Data records:

'''

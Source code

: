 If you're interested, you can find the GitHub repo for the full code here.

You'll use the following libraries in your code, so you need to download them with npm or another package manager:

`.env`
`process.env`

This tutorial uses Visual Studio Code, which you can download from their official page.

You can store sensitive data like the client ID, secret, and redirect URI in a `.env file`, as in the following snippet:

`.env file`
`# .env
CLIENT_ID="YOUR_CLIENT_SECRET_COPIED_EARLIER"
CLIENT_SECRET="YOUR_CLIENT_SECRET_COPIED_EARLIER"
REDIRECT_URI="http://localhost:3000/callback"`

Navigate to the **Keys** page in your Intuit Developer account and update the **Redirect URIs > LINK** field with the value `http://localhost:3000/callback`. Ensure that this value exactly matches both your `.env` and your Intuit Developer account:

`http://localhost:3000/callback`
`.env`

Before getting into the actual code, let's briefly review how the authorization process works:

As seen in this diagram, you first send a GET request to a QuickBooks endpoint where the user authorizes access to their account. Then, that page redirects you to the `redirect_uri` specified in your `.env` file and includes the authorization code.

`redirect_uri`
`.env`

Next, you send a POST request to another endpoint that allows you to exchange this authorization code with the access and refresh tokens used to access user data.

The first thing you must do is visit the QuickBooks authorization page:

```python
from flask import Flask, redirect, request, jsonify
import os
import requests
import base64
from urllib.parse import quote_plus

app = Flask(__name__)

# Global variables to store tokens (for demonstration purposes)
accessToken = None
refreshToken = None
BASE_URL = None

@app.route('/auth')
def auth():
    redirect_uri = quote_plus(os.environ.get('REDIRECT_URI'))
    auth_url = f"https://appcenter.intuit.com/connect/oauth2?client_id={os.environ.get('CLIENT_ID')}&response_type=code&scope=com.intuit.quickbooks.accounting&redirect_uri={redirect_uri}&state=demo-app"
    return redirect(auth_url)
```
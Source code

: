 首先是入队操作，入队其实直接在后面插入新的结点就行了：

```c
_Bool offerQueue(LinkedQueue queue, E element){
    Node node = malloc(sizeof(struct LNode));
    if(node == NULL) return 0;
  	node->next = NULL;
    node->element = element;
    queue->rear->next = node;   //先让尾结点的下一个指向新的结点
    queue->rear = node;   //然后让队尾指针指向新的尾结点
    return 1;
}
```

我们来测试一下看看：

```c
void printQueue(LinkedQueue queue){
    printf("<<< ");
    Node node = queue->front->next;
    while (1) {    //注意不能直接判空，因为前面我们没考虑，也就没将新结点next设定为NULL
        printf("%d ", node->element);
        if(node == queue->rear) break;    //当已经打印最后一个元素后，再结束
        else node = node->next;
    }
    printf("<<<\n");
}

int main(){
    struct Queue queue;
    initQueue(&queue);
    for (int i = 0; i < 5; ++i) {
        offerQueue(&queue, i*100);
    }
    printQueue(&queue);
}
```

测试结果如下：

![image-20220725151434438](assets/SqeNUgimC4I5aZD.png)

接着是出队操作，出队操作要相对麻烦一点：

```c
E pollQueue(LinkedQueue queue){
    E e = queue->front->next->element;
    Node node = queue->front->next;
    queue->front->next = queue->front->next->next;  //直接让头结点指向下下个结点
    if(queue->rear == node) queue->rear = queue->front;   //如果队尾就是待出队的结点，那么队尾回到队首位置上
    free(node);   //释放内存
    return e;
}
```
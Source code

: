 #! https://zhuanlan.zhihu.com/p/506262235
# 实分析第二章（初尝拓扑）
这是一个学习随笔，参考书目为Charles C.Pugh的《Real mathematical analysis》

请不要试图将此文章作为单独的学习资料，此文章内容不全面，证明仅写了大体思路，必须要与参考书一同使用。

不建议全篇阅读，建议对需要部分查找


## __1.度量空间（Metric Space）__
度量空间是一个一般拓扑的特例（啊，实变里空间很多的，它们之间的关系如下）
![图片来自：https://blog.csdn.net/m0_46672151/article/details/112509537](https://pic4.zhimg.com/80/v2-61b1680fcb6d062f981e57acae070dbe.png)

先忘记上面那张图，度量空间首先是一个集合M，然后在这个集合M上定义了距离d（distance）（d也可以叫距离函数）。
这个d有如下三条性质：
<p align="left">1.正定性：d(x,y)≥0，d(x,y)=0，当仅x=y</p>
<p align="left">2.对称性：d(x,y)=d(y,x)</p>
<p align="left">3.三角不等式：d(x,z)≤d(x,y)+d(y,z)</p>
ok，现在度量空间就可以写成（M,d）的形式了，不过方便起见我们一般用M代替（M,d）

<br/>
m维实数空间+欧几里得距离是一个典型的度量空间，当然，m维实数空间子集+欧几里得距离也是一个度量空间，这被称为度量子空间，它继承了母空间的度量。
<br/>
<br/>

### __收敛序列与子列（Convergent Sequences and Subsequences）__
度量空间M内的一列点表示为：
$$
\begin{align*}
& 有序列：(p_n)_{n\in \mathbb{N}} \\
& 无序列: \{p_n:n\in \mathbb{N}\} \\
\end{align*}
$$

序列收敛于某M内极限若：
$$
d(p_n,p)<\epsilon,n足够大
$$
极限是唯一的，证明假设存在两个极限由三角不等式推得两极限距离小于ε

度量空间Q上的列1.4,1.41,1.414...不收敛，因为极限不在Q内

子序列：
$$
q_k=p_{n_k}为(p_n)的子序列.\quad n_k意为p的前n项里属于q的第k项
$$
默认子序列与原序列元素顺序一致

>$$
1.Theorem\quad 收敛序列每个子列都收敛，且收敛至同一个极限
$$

'''

# Assigned task
Transcribe only, please, the lines from the first line of the records through the line with "This tutorial uses". Both of those lines are included.

# Result of the exercise
Source code

: If you're interested, you can find the GitHub repo for the full code here.

You'll use the following libraries in your code, so you need to download them with npm or another package manager:

`.env`
`process.env`

This tutorial uses Visual Studio Code, which you can download from their official page.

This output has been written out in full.